[RFC 001 GSD] General Supernode Design

Some comments:

The supernode charges the clients an optional fee for this activity.

Optional?

Upon start, each supernode should be given a public wallet address that is used to collect service fees and may be a receiver of a stake transaction.

What is the point of this? That receiving wallet is already included in the registration transaction on the blockchain; I don't see why the supernode needs to have a wallet (even just the wallet address) manually configured at all rather than just picking it up from the registration transaction.

The supernode must regenerate the key pair per each stake renewal.

This is, as I have mentioned before, a very odd requirement. It adds some (small) extra work on the part of the operator, and it would seem to make it impossible to verify when a SN is being renewed rather than newly registered (and thus not double-counted if it is both renewed and in the "overhang" period). It also means that as soon as a SN stake is renewed (thus changing the key) any RTA requests that still use the old key simply won't be received by the SN in question. In theory, you could make the SN keep both keys, but this raises the obvious question of: Why bother? In #176 you wrote:

You asked why we did not declare permanent supernode identification keypair. The main reason was that we didn't see any reason to make it permanent. The temporal keypair is enough for our goals and regeneration of this key won't create large overwork during stake renewal. And yes, the lifespan of this key pair will be equal to the stake period and during stake renewal supernode owner also need to update it. If someone wants to build a tracking system, they can do it anyway.

I carefully counted the number of benefits of mandatory regeneration provided in this description: 0. So it has zero benefits and more than zero drawbacks. So why is it here?

Not storing any wallet related private information on supernode is a more secure approach, but it doesn't allow automatic re-staking.

Why not? Other coins are able to implement automatic renewal without requiring a password-unprotected wallet or having the wallet on a service node; what part of the Graft design prevents Graft from doing what other coins have done?

Stake transaction must include the following data:

the receiver of this transaction must be supernode's public wallet address; ...

tx_extra must contain supernode public wallet address;

This is a minor point, but it isn't entirely clear why this is required: you could simply include both a recipient wallet address and a reward recipient wallet to allow the possibility of wallet A to submit a stake with rewards going to wallet B, which seems like it could be useful.

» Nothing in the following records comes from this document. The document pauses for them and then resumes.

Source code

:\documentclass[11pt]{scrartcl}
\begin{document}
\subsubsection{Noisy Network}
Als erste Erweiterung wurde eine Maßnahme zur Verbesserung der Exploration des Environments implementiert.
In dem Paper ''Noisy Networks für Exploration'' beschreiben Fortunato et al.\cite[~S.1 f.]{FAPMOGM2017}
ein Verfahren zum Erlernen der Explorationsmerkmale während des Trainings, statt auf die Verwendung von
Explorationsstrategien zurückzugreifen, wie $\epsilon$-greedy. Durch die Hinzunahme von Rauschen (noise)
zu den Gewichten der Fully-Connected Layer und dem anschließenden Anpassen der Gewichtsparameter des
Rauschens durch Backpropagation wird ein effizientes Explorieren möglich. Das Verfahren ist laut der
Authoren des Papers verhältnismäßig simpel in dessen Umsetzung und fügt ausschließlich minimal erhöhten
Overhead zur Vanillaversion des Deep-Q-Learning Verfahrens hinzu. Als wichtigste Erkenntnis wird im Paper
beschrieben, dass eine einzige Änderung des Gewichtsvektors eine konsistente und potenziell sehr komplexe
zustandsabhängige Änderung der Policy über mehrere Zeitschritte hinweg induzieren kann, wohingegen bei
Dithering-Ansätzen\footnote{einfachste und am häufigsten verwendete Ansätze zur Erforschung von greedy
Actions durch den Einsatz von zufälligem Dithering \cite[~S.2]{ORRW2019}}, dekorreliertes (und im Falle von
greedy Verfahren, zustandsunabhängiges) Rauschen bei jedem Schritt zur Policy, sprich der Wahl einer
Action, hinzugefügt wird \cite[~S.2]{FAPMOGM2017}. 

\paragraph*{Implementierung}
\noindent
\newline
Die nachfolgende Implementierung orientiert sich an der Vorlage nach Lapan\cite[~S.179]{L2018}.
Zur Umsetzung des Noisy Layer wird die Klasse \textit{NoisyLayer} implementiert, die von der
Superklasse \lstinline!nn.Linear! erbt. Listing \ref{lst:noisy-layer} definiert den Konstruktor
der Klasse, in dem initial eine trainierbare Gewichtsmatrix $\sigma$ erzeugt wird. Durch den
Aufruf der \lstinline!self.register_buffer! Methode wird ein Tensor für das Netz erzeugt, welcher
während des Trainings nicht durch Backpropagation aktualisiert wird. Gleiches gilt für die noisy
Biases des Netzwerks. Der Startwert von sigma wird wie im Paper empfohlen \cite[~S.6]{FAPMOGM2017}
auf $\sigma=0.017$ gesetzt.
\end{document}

TRP determines the number of blocks during which supernode is allowed to participate in RTA validation even if it has no locked stake. If during TRP supernode owner doesn't renew its stake transaction, the supernode will be removed from active supernode list and will not be able to participate in RTA validation.

And how, exactly, will you determine that the SN has been renewed since it won't have the old stake's pubkey anymore?

The mechanism of periodic announcements has, therefore, a two-fold purpose:

make the best effort to deliver current status to all supernodes in the network without releasing the sender's IP to the whole network;

Verifying uptime is fine. The design, however, of including incrementing hop counts makes it almost trivial to find the IP of any SN (or, at least, the graftnoded that the SN is connected to).

build reliable communication channels between any two active supernodes in the network without releasing IPs of the participants, while producing minimal traffic overhead.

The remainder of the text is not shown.